Fall summary

Dec 11, 2025

Abstract

My thesis explores how we encounter beauty and find meaning in contemporary life through some kind of visual video experience. 3D animation is used to create intimate scenes in ‘space’ where elements - whether objects, light, or form - are somehow rendered strange, dreamlike, or sacred. These scenes incorporate magical realism, light, colors, surrealism, or camera work, to invite a shift in perception, asking viewers to see the everyday through a lens of wonder. This project is grounded in Buddhist philosophy and contemplative awareness, Romantic aesthetics and the sublime, neuroaesthetics and the cognitive science of beauty, theories of enchantment and meaning-making, and contemporary practices in digital art and magical realism. Ultimately it investigates how beauty itself is a fundamental mode of meaning and a core part of the human experience, and how we can access it through a focused, present attention to simple things.

Concept

My idea begins with a conviction that beauty is a central aspect of the human experience, intrinsic in how we make meaning and understand our place in the world. In an age that could be characterized by its disenchantment, can we still access genuine experiences of the sublime? Could it exist not in vast landscapes, but rather in intimate, carefully observed moments, where heightened awareness can reveal the extraordinary in the everyday?

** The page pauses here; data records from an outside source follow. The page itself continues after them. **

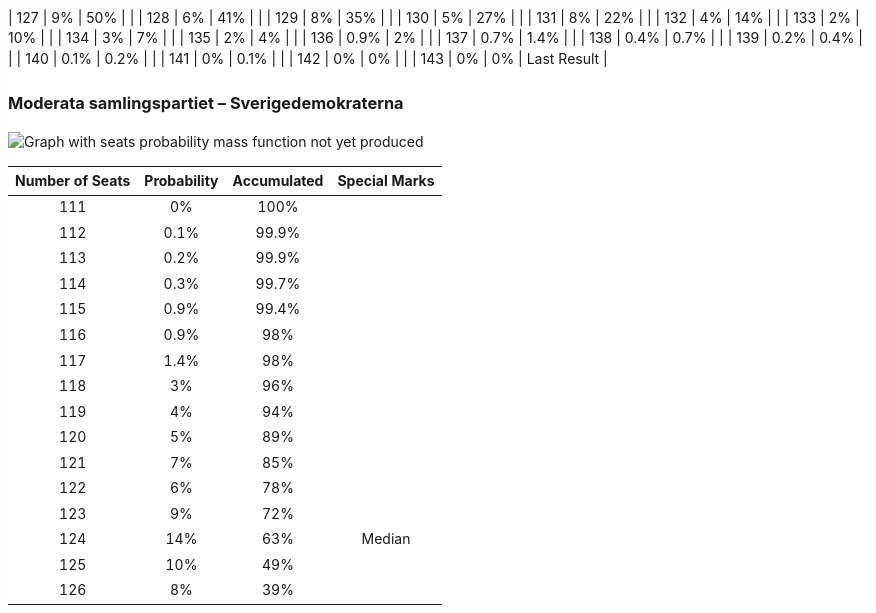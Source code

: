 | 127 | 9% | 50% |  |
| 128 | 6% | 41% |  |
| 129 | 8% | 35% |  |
| 130 | 5% | 27% |  |
| 131 | 8% | 22% |  |
| 132 | 4% | 14% |  |
| 133 | 2% | 10% |  |
| 134 | 3% | 7% |  |
| 135 | 2% | 4% |  |
| 136 | 0.9% | 2% |  |
| 137 | 0.7% | 1.4% |  |
| 138 | 0.4% | 0.7% |  |
| 139 | 0.2% | 0.4% |  |
| 140 | 0.1% | 0.2% |  |
| 141 | 0% | 0.1% |  |
| 142 | 0% | 0% |  |
| 143 | 0% | 0% | Last Result |

### Moderata samlingspartiet – Sverigedemokraterna

![Graph with seats probability mass function not yet produced](2022-08-19-Sifo-coalitions-seats-pmf-m–sd.png "Seats Probability Mass Function")

| Number of Seats | Probability | Accumulated | Special Marks |
|:---------------:|:-----------:|:-----------:|:-------------:|
| 111 | 0% | 100% |  |
| 112 | 0.1% | 99.9% |  |
| 113 | 0.2% | 99.9% |  |
| 114 | 0.3% | 99.7% |  |
| 115 | 0.9% | 99.4% |  |
| 116 | 0.9% | 98% |  |
| 117 | 1.4% | 98% |  |
| 118 | 3% | 96% |  |
| 119 | 4% | 94% |  |
| 120 | 5% | 89% |  |
| 121 | 7% | 85% |  |
| 122 | 6% | 78% |  |
| 123 | 9% | 72% |  |
| 124 | 14% | 63% | Median |
| 125 | 10% | 49% |  |
| 126 | 8% | 39% |  |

Some of the primary questions I would like to explore are: How can we access and experience wonder, beauty, and meaning in a seemingly disenchanted world? Can wonder exist on an intimate scale, rather than a grand one, and how do we find transcendence in the everyday? Can focused, contemplative awareness reveal the mystical in the ordinary? What happens when we attend fully to simple things? What role does beauty play in how we make meaning? Is beauty a universal human need, and if so, what does that mean for how we live?

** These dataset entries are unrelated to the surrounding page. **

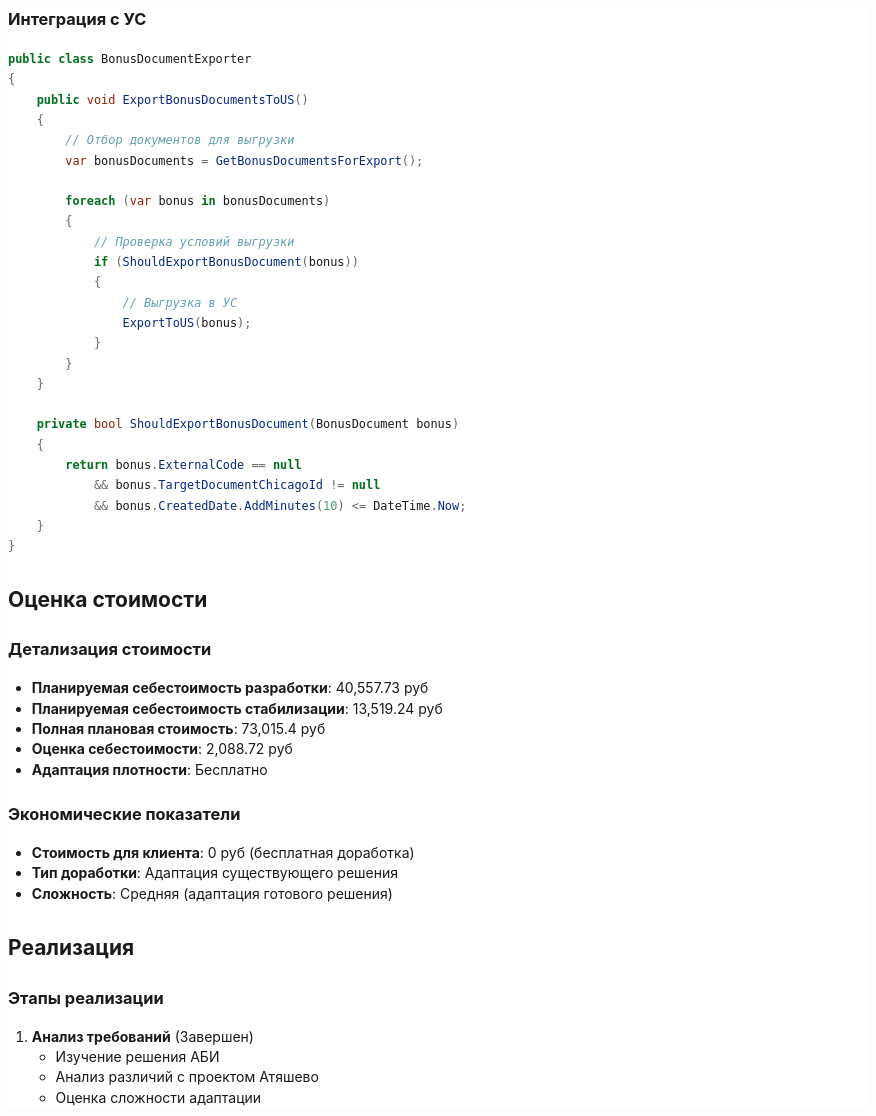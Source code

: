 ### Интеграция с УС
```csharp
public class BonusDocumentExporter
{
    public void ExportBonusDocumentsToUS()
    {
        // Отбор документов для выгрузки
        var bonusDocuments = GetBonusDocumentsForExport();
        
        foreach (var bonus in bonusDocuments)
        {
            // Проверка условий выгрузки
            if (ShouldExportBonusDocument(bonus))
            {
                // Выгрузка в УС
                ExportToUS(bonus);
            }
        }
    }
    
    private bool ShouldExportBonusDocument(BonusDocument bonus)
    {
        return bonus.ExternalCode == null 
            && bonus.TargetDocumentChicagoId != null 
            && bonus.CreatedDate.AddMinutes(10) <= DateTime.Now;
    }
}
```

## Оценка стоимости

### Детализация стоимости
- **Планируемая себестоимость разработки**: 40,557.73 руб
- **Планируемая себестоимость стабилизации**: 13,519.24 руб
- **Полная плановая стоимость**: 73,015.4 руб
- **Оценка себестоимости**: 2,088.72 руб
- **Адаптация плотности**: Бесплатно

### Экономические показатели
- **Стоимость для клиента**: 0 руб (бесплатная доработка)
- **Тип доработки**: Адаптация существующего решения
- **Сложность**: Средняя (адаптация готового решения)

## Реализация

### Этапы реализации
1. **Анализ требований** (Завершен)
   - Изучение решения АБИ
   - Анализ различий с проектом Атяшево
   - Оценка сложности адаптации
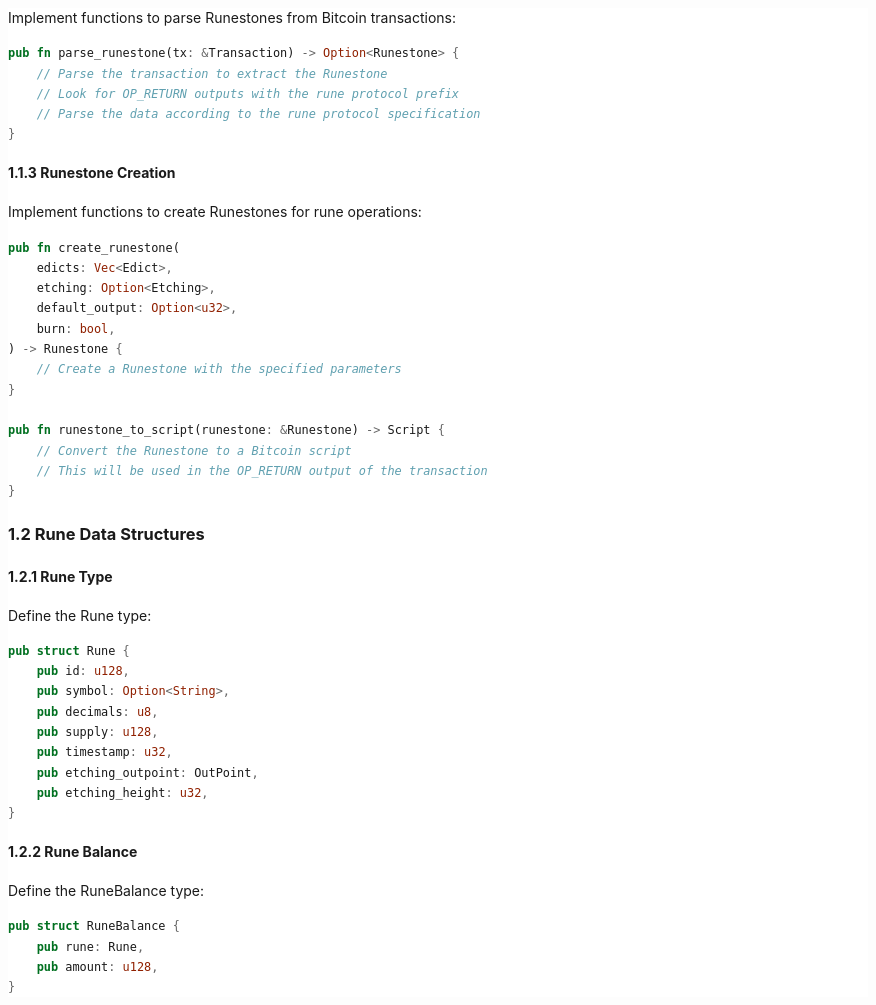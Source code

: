 Implement functions to parse Runestones from Bitcoin transactions:

```rust
pub fn parse_runestone(tx: &Transaction) -> Option<Runestone> {
    // Parse the transaction to extract the Runestone
    // Look for OP_RETURN outputs with the rune protocol prefix
    // Parse the data according to the rune protocol specification
}
```

#### 1.1.3 Runestone Creation

Implement functions to create Runestones for rune operations:

```rust
pub fn create_runestone(
    edicts: Vec<Edict>,
    etching: Option<Etching>,
    default_output: Option<u32>,
    burn: bool,
) -> Runestone {
    // Create a Runestone with the specified parameters
}

pub fn runestone_to_script(runestone: &Runestone) -> Script {
    // Convert the Runestone to a Bitcoin script
    // This will be used in the OP_RETURN output of the transaction
}
```

### 1.2 Rune Data Structures

#### 1.2.1 Rune Type

Define the Rune type:

```rust
pub struct Rune {
    pub id: u128,
    pub symbol: Option<String>,
    pub decimals: u8,
    pub supply: u128,
    pub timestamp: u32,
    pub etching_outpoint: OutPoint,
    pub etching_height: u32,
}
```

#### 1.2.2 Rune Balance

Define the RuneBalance type:

```rust
pub struct RuneBalance {
    pub rune: Rune,
    pub amount: u128,
}
```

I believe this is an unique angle because it synthesizes multiple frameworks (digital, neuroscientific, historical, spiritual) to create a visual language for experiencing beauty and meaning – the Romantic emphasis on emotion and the sublime, cognitive science’s understanding of how aesthetics and attention shape consciousness, Eastern practices of focused contemplative attention, and the digital tools that can allow for dreamlike spatial exploration. I hope my original perspective comes from being both critically engaged with questions of meaning-making and disenchantment while treating aesthetics and beauty with sincerity and commitment, ultimately using modern digital tools to pursue timeless questions about what moves us and why.

Research

This project is closely tied to my own relationship to beauty and aesthetic experience as a driving force as well as my journey towards finding meaning in a world that often feels cold or disenchanted. I’ve always felt pulled towards beauty as a form of knowledge and a reason to create, and one of the main areas I want to research is the concept of ‘neuroaesthetics,’ exploring how aesthetic pleasure influences the brain and what that might mean when it comes to how we inject meaning into our lives. This direction continues on from my undergraduate education where I studied cognitive science and neuroscience; I’ve long been fascinated with memory, perception, and how focused attention can shape consciousness and meaning-making at the most basic level.

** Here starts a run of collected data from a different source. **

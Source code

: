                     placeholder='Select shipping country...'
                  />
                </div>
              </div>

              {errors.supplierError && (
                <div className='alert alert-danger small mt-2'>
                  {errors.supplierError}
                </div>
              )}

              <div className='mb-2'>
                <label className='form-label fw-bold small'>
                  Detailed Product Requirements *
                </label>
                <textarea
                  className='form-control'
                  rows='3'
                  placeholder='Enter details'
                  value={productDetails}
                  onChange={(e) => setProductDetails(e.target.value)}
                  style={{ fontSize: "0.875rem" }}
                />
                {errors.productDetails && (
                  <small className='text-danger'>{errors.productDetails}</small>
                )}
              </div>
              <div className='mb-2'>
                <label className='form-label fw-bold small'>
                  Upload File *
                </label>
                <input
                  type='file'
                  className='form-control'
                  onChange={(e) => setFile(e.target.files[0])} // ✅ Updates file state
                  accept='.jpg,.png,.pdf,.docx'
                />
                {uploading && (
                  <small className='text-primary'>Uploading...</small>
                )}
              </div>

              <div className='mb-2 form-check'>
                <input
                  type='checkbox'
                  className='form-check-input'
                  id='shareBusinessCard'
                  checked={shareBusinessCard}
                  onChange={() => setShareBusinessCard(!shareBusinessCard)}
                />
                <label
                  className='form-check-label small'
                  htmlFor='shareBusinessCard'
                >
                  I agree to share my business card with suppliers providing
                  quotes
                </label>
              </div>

The concept of attention being linked to meaning is also particularly interesting to me because of the links between different modes of religion and spirituality, their evolution, and their place in the modern world. I would like to continue researching how the “old world”’s relationship to spiritual enchantment evolved into one more machinistic and mechanized with the loss of ecological landscapes and community-based connection, and contrast that with Eastern religion’s focus on increased awareness and mindful presence, engaging the inner, imaginative self, and how this could be the ultimate form of meaning. I posit that this ancient practice of deep seeing, of being truly present with what’s before us, can become a pathway to wonder.

I also want to utilize frameworks of phenomenology and philosophical anthropology to investigate the age-old question of what it means to be human. Why are we drawn to things like nature, the moon, mountains, water, light? What do these core human themes mean to us – nostalgia, identity, hope, connection, dream? How do we connect to one another, to the world around us, to ideas that feel larger than ourselves, and make sense of our lives?

Audience

I think we all carry a latent capacity for wonder and a hunger for beauty, even if contemporary life makes it hard to access. I definitely don’t want my project to be aimed at a specialized art audience or those already versed in contemplative practice; it’s for people moving through their daily lives who might stumble into one of these scenes and find themselves paying attention differently, even briefly. I also don’t want to provide excessive explanations or encourage much discourse around the work—there would be no interaction involved, no narrative to follow, no concept to analyze or grasp intellectually. My goal is that viewers might leave the experience looking at their own lives slightly differently, even in a tiny way, more attuned to the possibility of the ordinary becoming special or alive in a new way.